WORK INSTRUCTION: Every line in the records below that holds the word "输入图片说明" is to be copied.

Collected data:
::::

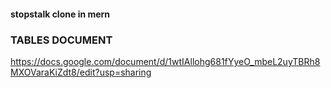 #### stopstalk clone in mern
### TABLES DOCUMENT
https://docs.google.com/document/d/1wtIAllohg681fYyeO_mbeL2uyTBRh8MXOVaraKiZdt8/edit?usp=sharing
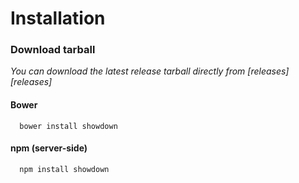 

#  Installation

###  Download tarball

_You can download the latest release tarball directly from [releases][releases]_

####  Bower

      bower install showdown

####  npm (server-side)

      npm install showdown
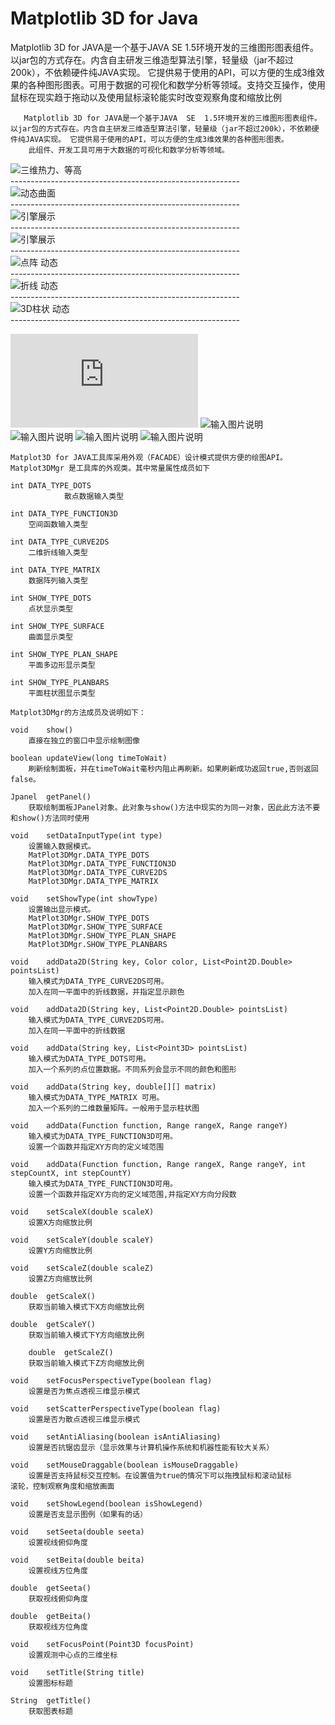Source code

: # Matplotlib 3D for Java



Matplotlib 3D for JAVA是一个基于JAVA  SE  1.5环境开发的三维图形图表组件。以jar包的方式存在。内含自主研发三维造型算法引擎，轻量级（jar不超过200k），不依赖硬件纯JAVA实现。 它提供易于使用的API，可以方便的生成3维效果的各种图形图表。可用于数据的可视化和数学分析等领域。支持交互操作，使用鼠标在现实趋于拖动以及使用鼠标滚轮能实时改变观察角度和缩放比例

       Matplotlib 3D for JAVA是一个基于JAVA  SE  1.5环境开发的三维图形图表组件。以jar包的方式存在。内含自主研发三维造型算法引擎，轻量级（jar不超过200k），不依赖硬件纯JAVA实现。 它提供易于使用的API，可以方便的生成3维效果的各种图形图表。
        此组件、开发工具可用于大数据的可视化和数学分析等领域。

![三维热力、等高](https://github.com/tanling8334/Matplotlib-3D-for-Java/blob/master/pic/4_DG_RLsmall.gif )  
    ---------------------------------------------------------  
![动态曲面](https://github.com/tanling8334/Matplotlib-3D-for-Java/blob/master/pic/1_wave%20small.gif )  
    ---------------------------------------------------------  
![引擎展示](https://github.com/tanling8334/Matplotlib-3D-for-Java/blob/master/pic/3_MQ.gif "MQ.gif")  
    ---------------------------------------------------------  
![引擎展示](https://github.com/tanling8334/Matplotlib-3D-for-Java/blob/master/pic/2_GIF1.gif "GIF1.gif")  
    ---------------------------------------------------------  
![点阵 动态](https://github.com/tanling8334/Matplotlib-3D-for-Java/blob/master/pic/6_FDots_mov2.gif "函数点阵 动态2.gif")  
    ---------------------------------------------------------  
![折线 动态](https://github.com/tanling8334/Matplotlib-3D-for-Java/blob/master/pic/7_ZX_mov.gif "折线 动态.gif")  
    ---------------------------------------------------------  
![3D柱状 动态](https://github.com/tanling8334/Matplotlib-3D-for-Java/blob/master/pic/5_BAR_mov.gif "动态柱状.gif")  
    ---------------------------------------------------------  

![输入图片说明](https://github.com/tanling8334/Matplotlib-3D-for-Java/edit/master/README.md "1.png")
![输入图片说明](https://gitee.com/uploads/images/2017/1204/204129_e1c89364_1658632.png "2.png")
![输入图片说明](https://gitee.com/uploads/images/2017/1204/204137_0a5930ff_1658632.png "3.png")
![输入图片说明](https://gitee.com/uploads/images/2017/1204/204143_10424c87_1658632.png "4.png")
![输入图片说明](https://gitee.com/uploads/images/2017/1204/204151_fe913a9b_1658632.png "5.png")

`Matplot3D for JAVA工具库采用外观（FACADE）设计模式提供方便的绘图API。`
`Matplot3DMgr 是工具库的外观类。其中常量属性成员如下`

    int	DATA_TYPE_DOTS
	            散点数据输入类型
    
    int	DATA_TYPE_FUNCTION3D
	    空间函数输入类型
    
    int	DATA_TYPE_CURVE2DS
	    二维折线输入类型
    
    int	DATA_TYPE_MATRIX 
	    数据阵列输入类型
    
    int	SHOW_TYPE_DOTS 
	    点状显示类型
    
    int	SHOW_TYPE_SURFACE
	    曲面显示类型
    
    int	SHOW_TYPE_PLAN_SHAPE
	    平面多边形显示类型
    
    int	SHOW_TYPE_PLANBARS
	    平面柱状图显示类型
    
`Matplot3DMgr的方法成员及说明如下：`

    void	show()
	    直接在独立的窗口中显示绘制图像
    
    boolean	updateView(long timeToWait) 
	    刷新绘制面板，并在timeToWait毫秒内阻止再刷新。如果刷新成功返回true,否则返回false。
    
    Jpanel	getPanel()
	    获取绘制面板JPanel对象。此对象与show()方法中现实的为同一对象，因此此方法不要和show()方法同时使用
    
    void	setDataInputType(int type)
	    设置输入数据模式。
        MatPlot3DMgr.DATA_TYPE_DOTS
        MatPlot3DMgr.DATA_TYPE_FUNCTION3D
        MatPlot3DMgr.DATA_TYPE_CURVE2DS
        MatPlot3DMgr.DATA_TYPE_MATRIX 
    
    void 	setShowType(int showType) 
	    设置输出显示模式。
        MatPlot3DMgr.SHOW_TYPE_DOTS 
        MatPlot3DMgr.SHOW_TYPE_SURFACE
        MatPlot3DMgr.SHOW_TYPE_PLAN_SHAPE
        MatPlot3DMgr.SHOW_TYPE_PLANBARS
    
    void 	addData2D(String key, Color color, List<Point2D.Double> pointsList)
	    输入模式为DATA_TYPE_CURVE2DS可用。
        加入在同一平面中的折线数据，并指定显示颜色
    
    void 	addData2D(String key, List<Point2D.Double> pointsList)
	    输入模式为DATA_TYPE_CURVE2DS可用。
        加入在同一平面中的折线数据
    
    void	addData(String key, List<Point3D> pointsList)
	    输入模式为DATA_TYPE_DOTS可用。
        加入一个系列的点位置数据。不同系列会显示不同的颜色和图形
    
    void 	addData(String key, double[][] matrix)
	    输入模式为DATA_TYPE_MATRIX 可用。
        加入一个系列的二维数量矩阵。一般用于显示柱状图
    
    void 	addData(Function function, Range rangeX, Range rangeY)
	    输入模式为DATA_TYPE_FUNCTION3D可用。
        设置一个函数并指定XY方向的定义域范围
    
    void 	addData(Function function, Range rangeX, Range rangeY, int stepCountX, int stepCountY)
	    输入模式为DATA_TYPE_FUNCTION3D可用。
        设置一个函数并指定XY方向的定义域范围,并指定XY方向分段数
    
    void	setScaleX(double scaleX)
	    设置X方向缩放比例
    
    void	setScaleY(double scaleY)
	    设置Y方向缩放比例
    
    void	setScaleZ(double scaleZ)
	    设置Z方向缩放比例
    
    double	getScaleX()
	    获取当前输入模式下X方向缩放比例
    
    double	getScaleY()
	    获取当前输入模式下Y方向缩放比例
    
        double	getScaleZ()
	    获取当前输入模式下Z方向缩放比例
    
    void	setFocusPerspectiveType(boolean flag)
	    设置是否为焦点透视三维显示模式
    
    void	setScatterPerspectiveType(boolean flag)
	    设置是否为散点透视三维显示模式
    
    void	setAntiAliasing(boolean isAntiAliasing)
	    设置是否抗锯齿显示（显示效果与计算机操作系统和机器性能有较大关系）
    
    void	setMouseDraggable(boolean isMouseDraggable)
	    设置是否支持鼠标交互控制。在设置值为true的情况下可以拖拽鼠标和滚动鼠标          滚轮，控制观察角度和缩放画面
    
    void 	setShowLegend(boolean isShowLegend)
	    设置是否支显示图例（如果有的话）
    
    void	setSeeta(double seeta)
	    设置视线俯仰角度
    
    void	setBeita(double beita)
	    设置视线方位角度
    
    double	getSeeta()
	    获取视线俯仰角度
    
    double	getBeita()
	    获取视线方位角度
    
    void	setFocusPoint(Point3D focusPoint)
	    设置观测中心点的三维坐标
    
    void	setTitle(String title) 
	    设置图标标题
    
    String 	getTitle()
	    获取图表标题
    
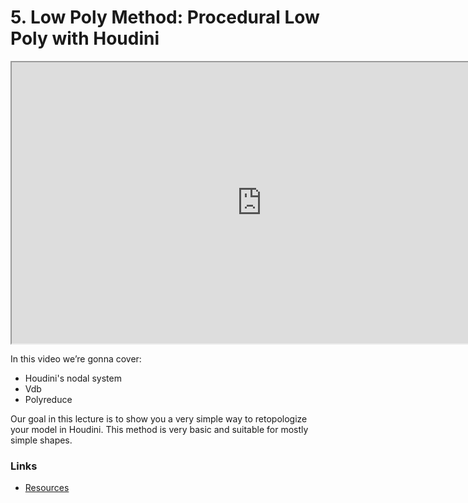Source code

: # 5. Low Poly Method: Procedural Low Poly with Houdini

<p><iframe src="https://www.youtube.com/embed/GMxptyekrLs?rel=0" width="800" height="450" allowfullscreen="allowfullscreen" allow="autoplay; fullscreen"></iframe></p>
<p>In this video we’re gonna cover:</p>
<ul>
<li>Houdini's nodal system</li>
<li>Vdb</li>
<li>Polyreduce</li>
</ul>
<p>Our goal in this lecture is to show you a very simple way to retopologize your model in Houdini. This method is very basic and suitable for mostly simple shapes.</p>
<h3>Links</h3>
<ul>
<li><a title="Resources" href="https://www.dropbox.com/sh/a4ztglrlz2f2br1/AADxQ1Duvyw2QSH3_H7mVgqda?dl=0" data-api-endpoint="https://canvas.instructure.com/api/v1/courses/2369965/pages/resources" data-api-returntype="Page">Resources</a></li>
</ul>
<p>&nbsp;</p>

::::

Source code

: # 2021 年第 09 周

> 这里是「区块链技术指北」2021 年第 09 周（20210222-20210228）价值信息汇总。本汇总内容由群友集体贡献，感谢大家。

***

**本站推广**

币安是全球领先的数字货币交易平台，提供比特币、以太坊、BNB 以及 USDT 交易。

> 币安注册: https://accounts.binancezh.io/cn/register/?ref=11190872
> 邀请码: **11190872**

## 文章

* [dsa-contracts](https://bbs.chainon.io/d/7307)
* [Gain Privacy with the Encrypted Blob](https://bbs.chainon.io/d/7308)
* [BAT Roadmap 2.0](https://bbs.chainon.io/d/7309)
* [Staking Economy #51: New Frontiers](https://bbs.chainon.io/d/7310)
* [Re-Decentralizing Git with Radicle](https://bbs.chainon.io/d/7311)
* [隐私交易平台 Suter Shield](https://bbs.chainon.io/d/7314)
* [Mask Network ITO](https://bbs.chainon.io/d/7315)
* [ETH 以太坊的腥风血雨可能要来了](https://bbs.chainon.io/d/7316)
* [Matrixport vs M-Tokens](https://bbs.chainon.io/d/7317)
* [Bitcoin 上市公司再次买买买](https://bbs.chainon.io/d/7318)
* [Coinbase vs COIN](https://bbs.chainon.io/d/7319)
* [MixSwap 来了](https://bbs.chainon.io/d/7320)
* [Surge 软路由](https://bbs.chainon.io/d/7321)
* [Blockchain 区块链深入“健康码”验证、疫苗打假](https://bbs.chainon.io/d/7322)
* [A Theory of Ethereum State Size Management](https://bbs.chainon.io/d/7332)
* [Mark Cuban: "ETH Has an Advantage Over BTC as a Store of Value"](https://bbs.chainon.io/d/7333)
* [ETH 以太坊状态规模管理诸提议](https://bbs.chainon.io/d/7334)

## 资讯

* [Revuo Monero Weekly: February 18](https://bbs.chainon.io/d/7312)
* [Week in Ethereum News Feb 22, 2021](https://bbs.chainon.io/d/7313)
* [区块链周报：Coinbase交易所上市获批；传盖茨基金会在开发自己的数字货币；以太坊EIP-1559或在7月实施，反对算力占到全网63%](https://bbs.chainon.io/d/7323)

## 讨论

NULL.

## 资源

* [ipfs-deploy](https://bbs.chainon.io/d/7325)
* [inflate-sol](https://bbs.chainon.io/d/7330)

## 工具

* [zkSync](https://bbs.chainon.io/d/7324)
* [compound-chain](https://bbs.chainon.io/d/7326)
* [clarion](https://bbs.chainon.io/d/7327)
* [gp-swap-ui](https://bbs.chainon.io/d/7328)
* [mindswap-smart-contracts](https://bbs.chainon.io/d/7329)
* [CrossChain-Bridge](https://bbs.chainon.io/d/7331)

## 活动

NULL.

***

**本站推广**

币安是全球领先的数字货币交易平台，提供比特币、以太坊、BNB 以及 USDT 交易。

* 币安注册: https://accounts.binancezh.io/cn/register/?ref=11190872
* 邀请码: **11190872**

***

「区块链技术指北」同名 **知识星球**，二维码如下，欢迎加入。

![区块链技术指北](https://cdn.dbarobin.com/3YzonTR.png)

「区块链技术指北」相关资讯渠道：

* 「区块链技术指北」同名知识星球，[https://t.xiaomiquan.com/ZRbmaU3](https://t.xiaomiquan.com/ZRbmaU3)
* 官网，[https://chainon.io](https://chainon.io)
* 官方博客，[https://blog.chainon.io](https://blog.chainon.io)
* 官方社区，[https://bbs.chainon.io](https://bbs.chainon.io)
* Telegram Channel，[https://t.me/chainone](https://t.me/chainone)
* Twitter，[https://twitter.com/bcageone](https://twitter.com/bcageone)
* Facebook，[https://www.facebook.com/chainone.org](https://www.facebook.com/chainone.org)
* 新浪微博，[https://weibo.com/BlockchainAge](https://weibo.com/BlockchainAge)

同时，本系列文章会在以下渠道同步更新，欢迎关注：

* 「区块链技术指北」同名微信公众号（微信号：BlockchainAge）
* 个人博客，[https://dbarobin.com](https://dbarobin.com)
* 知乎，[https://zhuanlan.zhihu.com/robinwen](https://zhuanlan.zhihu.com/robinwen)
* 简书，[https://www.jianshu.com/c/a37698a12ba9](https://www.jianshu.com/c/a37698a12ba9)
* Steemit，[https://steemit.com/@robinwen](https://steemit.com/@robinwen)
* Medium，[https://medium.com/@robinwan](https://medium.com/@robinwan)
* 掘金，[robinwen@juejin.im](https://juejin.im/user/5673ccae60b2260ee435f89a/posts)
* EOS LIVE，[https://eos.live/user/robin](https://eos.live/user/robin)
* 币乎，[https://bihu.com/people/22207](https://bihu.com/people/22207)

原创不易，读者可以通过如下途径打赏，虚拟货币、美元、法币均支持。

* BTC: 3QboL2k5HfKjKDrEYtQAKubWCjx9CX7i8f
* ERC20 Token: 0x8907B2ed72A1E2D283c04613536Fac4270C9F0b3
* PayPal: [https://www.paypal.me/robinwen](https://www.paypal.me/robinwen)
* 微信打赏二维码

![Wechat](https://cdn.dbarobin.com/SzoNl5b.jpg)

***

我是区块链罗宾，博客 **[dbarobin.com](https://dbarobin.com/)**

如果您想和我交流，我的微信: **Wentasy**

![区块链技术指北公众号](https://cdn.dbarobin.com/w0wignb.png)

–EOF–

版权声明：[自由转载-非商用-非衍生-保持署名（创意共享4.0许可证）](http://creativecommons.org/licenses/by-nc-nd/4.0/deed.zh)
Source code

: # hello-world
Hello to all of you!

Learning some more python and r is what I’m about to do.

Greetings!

::::

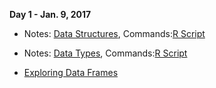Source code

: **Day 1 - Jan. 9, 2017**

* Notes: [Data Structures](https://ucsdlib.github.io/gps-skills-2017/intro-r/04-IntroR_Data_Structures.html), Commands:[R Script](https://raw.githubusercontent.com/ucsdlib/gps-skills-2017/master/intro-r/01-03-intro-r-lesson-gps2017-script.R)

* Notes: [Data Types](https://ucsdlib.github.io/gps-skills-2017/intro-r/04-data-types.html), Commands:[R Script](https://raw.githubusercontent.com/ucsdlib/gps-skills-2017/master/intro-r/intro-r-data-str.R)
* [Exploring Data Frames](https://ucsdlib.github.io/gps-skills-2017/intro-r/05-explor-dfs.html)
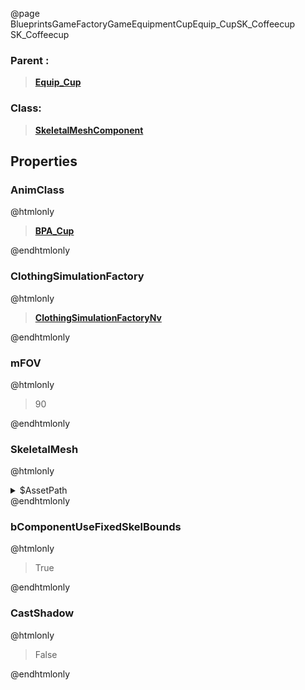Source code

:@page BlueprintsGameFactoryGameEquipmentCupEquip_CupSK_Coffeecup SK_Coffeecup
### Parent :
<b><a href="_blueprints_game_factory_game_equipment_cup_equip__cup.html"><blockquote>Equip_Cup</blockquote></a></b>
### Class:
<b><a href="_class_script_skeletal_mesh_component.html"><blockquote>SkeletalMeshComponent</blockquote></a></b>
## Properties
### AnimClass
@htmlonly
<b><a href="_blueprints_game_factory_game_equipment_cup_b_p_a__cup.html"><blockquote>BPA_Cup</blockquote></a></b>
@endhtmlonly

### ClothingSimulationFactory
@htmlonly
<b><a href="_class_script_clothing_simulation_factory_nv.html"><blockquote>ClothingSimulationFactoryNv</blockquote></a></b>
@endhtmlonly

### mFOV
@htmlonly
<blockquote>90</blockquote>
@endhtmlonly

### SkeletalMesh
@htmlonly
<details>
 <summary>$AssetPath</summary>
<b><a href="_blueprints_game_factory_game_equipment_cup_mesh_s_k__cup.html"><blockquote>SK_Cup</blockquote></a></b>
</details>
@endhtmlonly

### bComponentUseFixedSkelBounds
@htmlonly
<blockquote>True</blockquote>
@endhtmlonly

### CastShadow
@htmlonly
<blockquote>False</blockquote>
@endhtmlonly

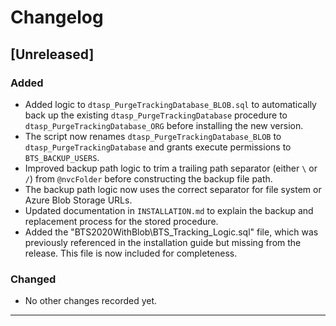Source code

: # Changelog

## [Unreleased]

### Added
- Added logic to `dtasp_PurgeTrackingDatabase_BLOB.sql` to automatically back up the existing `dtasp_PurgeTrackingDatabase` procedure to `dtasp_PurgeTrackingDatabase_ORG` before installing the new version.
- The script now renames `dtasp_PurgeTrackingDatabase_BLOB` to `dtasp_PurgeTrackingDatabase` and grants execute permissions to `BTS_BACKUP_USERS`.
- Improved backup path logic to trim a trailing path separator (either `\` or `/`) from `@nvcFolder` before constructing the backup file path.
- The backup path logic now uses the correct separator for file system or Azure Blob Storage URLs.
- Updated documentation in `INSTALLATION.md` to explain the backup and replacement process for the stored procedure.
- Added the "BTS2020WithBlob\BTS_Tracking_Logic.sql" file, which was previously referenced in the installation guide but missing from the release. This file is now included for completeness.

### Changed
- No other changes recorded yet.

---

::::

TASK ANSWER:
![输入图片说明](https://github.com/tanling8334/Matplotlib-3D-for-Java/edit/master/README.md "1.png")
![输入图片说明](https://gitee.com/uploads/images/2017/1204/204129_e1c89364_1658632.png "2.png")
![输入图片说明](https://gitee.com/uploads/images/2017/1204/204137_0a5930ff_1658632.png "3.png")
![输入图片说明](https://gitee.com/uploads/images/2017/1204/204143_10424c87_1658632.png "4.png")
![输入图片说明](https://gitee.com/uploads/images/2017/1204/204151_fe913a9b_1658632.png "5.png")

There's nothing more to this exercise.